- [Work order] Only the lines from the top of the data through the line containing "- Royalty data IS passed to smart contract" should be duplicated, exactly as they appear.

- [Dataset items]
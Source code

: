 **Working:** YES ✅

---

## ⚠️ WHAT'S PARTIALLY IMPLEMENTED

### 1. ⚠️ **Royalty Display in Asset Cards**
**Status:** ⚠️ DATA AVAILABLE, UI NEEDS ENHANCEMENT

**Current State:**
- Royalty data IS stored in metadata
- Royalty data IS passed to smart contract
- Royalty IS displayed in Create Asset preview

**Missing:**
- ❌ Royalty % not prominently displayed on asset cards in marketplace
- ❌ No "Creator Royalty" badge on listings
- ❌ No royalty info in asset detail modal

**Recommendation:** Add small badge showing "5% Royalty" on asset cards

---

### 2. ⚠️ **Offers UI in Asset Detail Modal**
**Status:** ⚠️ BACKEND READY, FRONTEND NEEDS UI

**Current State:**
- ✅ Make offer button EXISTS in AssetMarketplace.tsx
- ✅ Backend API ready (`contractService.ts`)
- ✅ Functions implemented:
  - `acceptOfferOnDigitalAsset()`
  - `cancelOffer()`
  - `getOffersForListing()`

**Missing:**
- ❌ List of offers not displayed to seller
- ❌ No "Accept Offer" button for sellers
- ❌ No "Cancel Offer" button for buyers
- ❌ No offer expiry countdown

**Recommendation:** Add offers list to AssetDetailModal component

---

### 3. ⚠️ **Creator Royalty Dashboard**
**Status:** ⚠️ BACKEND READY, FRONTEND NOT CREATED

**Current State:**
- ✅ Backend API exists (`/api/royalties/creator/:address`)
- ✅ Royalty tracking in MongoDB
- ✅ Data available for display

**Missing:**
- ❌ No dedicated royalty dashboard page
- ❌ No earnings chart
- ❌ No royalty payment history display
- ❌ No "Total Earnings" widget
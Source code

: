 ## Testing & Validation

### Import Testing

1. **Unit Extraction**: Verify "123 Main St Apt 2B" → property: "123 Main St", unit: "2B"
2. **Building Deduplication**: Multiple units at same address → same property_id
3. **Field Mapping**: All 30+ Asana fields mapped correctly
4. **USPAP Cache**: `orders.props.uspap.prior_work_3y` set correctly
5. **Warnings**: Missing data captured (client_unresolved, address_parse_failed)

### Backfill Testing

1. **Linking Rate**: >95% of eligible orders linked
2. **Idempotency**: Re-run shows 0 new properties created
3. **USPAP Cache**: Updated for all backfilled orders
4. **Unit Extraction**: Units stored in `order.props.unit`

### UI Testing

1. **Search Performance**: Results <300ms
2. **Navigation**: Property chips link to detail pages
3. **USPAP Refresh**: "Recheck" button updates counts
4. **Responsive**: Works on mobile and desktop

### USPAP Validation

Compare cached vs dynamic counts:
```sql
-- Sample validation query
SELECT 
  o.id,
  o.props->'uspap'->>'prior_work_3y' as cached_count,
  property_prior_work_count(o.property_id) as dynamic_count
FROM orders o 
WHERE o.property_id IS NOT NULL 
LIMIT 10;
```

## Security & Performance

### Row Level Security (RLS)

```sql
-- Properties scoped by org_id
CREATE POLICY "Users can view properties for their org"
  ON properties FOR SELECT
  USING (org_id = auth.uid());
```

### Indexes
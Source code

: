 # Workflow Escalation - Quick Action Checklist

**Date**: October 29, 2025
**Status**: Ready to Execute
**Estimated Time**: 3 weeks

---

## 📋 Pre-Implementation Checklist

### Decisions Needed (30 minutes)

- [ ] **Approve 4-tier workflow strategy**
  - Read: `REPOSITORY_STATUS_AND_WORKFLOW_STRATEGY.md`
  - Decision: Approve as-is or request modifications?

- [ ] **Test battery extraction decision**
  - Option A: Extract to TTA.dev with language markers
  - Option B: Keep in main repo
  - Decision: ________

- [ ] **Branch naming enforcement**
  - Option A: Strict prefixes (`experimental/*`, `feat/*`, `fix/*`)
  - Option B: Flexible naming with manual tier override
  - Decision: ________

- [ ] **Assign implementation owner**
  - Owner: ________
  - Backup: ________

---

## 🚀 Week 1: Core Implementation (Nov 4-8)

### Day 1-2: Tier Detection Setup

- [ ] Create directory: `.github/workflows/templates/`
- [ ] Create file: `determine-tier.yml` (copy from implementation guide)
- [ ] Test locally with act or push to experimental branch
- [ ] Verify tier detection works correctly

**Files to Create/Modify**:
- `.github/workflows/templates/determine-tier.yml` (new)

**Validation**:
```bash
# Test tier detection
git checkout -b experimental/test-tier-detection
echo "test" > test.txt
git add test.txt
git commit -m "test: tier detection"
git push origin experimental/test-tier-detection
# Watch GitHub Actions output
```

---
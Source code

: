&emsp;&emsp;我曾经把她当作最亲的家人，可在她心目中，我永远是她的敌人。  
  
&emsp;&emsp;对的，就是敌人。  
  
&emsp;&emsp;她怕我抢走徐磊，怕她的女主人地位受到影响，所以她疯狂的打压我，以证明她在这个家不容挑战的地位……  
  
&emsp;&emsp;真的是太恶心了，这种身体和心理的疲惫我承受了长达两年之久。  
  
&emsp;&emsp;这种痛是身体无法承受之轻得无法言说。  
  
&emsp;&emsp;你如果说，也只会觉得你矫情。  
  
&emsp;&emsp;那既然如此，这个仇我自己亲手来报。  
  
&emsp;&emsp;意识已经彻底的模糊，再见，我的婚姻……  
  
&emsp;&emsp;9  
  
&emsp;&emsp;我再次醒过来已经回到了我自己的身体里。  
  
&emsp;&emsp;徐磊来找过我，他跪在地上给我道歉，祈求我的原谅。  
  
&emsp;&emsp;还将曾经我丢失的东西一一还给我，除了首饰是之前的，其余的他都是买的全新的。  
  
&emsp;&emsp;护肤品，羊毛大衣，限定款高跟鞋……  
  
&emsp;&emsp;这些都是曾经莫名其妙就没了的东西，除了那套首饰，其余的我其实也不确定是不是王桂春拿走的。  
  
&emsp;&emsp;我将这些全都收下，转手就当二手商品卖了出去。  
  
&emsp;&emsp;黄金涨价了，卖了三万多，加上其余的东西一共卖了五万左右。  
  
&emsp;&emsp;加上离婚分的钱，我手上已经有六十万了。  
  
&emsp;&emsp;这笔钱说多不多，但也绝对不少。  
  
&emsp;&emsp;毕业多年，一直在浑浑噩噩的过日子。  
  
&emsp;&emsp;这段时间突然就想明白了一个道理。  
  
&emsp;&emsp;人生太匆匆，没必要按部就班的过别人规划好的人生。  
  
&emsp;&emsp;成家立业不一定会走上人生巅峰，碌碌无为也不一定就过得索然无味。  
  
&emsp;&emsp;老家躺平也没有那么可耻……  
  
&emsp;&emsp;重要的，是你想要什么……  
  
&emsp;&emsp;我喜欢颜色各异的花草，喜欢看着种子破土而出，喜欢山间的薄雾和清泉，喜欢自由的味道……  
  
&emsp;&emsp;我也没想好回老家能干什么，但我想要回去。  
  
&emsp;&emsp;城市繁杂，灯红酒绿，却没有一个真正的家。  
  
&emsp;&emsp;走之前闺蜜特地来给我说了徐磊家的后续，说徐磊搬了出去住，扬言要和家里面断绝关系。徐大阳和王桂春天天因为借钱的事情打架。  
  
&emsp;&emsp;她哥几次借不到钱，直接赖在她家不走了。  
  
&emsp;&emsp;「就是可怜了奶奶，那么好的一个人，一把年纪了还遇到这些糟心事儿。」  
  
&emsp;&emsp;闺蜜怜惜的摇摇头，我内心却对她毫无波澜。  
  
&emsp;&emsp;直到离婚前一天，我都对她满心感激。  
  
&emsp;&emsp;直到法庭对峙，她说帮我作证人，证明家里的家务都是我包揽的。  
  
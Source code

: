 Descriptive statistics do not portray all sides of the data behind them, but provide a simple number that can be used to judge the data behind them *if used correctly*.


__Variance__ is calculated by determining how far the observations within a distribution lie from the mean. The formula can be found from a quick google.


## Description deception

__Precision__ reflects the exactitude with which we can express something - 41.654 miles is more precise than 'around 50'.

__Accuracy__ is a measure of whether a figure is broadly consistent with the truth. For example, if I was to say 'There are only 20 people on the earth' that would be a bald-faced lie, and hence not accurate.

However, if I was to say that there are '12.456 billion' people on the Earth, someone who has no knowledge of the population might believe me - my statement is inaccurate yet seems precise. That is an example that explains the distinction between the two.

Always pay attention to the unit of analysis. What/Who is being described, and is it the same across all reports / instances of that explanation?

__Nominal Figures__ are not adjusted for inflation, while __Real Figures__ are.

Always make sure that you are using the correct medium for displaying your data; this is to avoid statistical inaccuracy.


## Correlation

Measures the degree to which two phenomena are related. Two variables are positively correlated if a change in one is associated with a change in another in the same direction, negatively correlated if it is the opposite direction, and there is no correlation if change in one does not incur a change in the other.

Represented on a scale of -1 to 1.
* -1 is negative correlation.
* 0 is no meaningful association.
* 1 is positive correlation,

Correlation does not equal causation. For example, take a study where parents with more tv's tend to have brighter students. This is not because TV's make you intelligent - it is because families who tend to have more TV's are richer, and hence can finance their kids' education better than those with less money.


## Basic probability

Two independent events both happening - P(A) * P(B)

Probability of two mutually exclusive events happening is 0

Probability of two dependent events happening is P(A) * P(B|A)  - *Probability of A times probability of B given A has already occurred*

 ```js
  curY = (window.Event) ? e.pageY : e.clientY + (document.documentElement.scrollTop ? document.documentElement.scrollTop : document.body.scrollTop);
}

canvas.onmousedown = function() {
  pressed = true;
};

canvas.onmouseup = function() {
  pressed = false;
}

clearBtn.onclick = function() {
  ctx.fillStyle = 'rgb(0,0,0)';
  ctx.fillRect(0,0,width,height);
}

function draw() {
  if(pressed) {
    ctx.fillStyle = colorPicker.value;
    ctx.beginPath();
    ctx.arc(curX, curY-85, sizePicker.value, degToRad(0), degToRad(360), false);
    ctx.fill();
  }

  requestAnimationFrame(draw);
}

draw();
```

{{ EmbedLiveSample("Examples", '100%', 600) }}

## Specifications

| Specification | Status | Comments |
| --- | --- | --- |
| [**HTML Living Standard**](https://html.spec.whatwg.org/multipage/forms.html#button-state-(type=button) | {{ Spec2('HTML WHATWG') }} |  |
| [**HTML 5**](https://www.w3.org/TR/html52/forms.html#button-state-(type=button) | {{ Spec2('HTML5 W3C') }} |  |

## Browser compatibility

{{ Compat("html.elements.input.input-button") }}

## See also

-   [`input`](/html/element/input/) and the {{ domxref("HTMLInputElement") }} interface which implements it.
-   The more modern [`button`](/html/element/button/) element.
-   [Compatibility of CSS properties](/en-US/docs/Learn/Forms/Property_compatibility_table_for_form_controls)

- [Written solution]
Source code

: **Working:** YES ✅

---

## ⚠️ WHAT'S PARTIALLY IMPLEMENTED

### 1. ⚠️ **Royalty Display in Asset Cards**
**Status:** ⚠️ DATA AVAILABLE, UI NEEDS ENHANCEMENT

**Current State:**
- Royalty data IS stored in metadata
- Royalty data IS passed to smart contract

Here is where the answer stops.